Getting fitter is about balancing training stress with recovery. Far to many athletes believe training volume should be limited by the risk of injury and rarely consider the recovery cycles required for the body to compensate which make us stronger and fitter. The primary recovery is through sleep.
Elites and professional athletes generally have recovery nailed as training is their day job and recovery time is plentiful. Elites training for ultras, epics, 70.3 and IRONMAN often get 10 to 12 hours sleep and naps per day. Age groupers and hobbyist have day jobs generally limiting the time available for sleep. Limited recovery means keeping training volume proportionate to recovery.
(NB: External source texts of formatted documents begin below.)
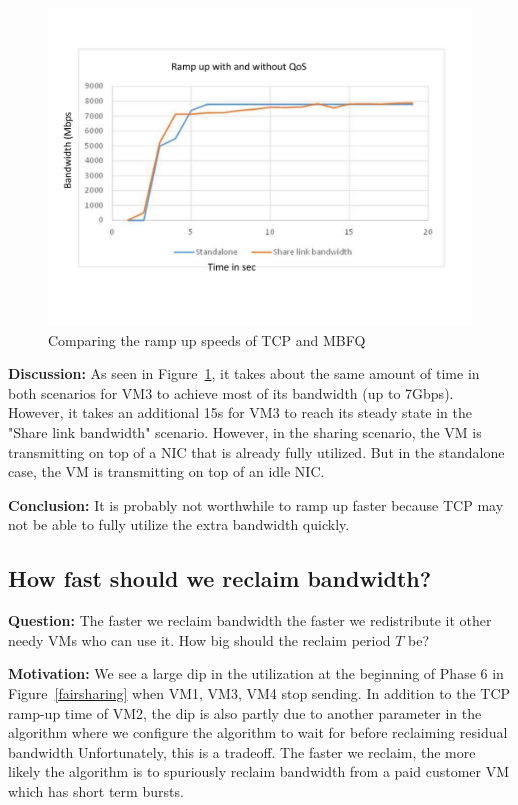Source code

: \begin{figure}[h]
\centering
\includegraphics[width=\columnwidth,trim=60pt 40mm 0pt 8mm]{figures/rampupcomparison}
\caption{Comparing the ramp up speeds of TCP and MBFQ}
\label{rampupcomparison}
\vspace{-3mm}
\end{figure}

{\bf Discussion:} As seen in Figure~\ref{rampupcomparison}, it takes about the
same amount of time in both scenarios for VM3 to achieve most of its bandwidth
(up to 7Gbps). However, it takes an additional 15s for VM3 to reach its steady
state  in the "Share link bandwidth" scenario. However, in the sharing scenario,
the VM is transmitting on top of a NIC that is already fully utilized.
But in the standalone case, the VM is transmitting on top of an idle NIC. 

{\bf Conclusion:} It is probably not worthwhile 
to ramp up faster because TCP may not be able to fully utilize the extra
bandwidth quickly.

\subsection{How fast should we reclaim bandwidth?}
{\bf Question:}  The faster we reclaim bandwidth the
faster we redistribute it other needy VMs who can use it. How big should the
reclaim period $T$ be?

{\bf Motivation:} 
We see a large dip in the utilization at the beginning of Phase 6 in
Figure~\ref{fairsharing} when VM1, VM3, VM4 stop sending.  In addition to the
TCP ramp-up time of VM2, the dip is also partly due to another parameter in the
algorithm where we configure the algorithm to wait for  before
reclaiming residual bandwidth  Unfortunately, this is a tradeoff.  The faster we
reclaim, the more likely the algorithm is to spuriously reclaim bandwidth from a
paid customer VM which has short term bursts.

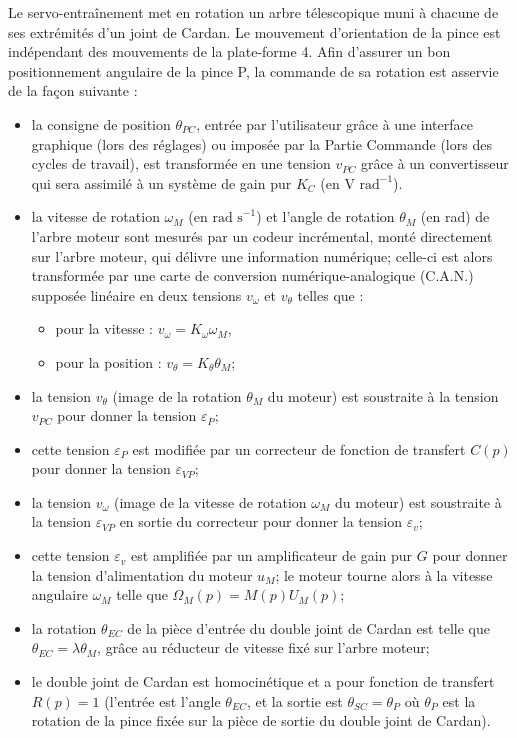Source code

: \documentclass[10pt,fleqn]{article} %
\begin{document}
\begin{multicols}{2}
Le servo-entraînement met en rotation un arbre télescopique muni à chacune de ses extrémités d’un joint de Cardan. Le mouvement d’orientation de la pince est indépendant des mouvements de la plate-forme 4. 
Afin d’assurer un bon positionnement angulaire de la pince P, la commande de sa rotation est asservie de la façon suivante :
\begin{itemize}
\item la consigne de position $\theta_{PC}$, entrée par l’utilisateur grâce à une interface graphique (lors des réglages) ou imposée par la Partie Commande (lors des cycles de travail), est transformée en une tension $v_{PC}$ grâce à un convertisseur qui sera assimilé à un système de gain pur $K_C$ (en $\text{V rad}^{-1}$).
\item la vitesse de rotation $\omega_M$ (en $\text{rad s}^{-1}$) et l’angle de rotation $\theta_M$ (en rad) de l’arbre moteur sont mesurés par un codeur incrémental, monté directement sur l’arbre moteur, qui délivre une information numérique; celle-ci est alors transformée par une carte de conversion numérique-analogique (C.A.N.) supposée linéaire en deux tensions $v_{\omega}$ et $v_{\theta}$ telles que :
\begin{itemize}
\item pour la vitesse : $v_{\omega} =K_{\omega}\omega_M$,
\item pour la position : $v_{\theta} =K_{\theta}\theta_M$;
\end{itemize}
\item la tension $v_{\theta}$  (image de la rotation $\theta_M$ du moteur) est soustraite à la tension $v_{PC}$ pour donner la tension $\varepsilon_P$;
\item cette tension $\varepsilon_P$ est modifiée par un correcteur de fonction de transfert $C(p)$ pour donner la tension $\varepsilon_{VP}$;
\item la tension $v_{\omega}$ (image de la vitesse de rotation $\omega_M$ du moteur) est soustraite à la tension $\varepsilon_{VP}$ en sortie du correcteur pour donner la tension $\varepsilon_v$;
\item cette tension $\varepsilon_v$ est amplifiée par un amplificateur de gain pur $G$ pour donner la tension d’alimentation du moteur $u_M$; le moteur tourne alors à la vitesse angulaire $\omega_M$ telle que $\Omega_M(p) = M(p) U_M(p)$;
\item la rotation $\theta_{EC}$ de la pièce d’entrée du double joint de Cardan est telle que $\theta_{EC} = \lambda \theta_M$, grâce au réducteur de vitesse fixé sur l’arbre moteur;
\item le double joint de Cardan est homocinétique et a pour fonction de transfert $R(p) = 1$ (l’entrée est l’angle $\theta_{EC}$, et la sortie est $\theta_{SC}=\theta_P$ où $\theta_P$ est la rotation de la pince fixée sur la pièce de sortie du double joint de Cardan).
\end{itemize}

\end{multicols}
\end{document}
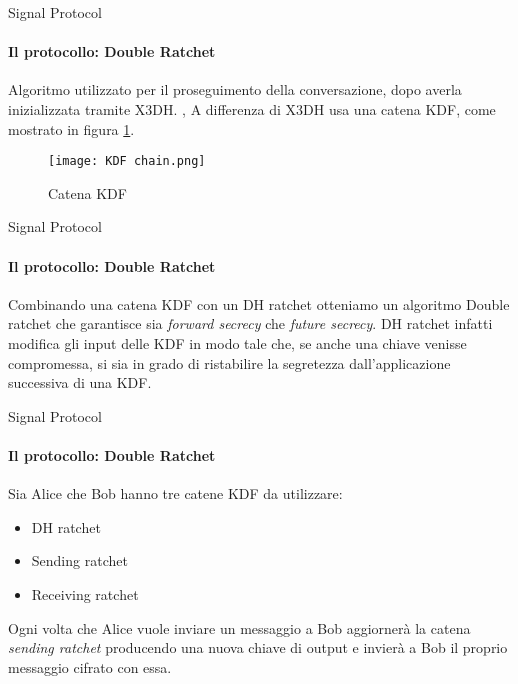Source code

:\begin{frame}{Signal Protocol}
    \framesubtitle{Il protocollo: Double Ratchet}

    Algoritmo utilizzato per il proseguimento della conversazione, dopo averla inizializzata tramite X3DH.\newline\pause
    \cite{doubleratchet}, \cite{VanDam} \newline   
    A differenza di X3DH usa una catena KDF, come mostrato in figura \ref{tag: KDF chain}.

    \begin{figure}
        \texttt{[image: KDF chain.png]}
        \caption{Catena KDF}
        \label{tag: KDF chain}
    \end{figure}

\end{frame}

\begin{frame}{Signal Protocol}
    \framesubtitle{Il protocollo: Double Ratchet}
    Combinando una catena KDF con un DH ratchet otteniamo un algoritmo Double ratchet che garantisce sia \textit{forward secrecy} che \textit{future secrecy}. \newline\pause
    DH ratchet infatti modifica gli input delle KDF in modo tale che, se anche una chiave venisse compromessa, si sia in grado di ristabilire la segretezza dall'applicazione successiva di una KDF.\newline
\end{frame}

\begin{frame}{Signal Protocol}
    \framesubtitle{Il protocollo: Double Ratchet}
    Sia Alice che Bob hanno tre catene KDF da utilizzare:
    \begin{itemize}
        \item DH ratchet
        \item Sending ratchet
        \item Receiving ratchet
    \end{itemize}\pause
    Ogni volta che Alice vuole inviare un messaggio a Bob aggiornerà la catena \textit{sending ratchet} producendo una nuova chiave di output e invierà a Bob il proprio messaggio cifrato con essa.
\end{frame}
Cheat on recovery and the training time is wasted time.
Everyone is different but an Athlete doing 12 to 15 hours training a week at 85% aerobic intensity should be getting and average of 8+ hours per night.
Here are some rules to ensure you are getting enough recovery:
- Ban the alarm clock. If you are not waking up naturally, you are not getting sufficient quality sleep to realise the benefits of your training.
- Apply the 7 minute rule for running. If to are not feeling smooth and balanced in your running gait after your warm-up, you have not recovered, so go home and rest. 7 minutes into your warm-up running is generally a good time to check in.
- Apply the 1 hour rule for cycling. As with cycling, a good time to check-in with your cycling readiness to absorb a long ride is the 1 hour mark. Again here if you are not feeling smooth, strong and keen to continue, go home and rest.
- The Snap rule. If you find you are beginning to snap at your family or work peers for little reason, your are surely not recovering sufficiently to compensate and improve and your training is again wasted time. Reduce training for a couple of days or until you mood improves.
- Alternative stress rule. Psychological and illness stress also require recovery diminishing our ability to recover from training stress. If you are ill (including flu) or you are carrying psychological stress such as work, relationship or financial, back off on the training a resolve the root cause. This stress will hinder sleep, suppress recovery and hinder training effectiveness.
We can still train hard, putting together big multi-session days, weekends, big weeks or camps where we do intentionally overload, but the key is to take the recovery to allow the body to compensate and get stronger and fitter.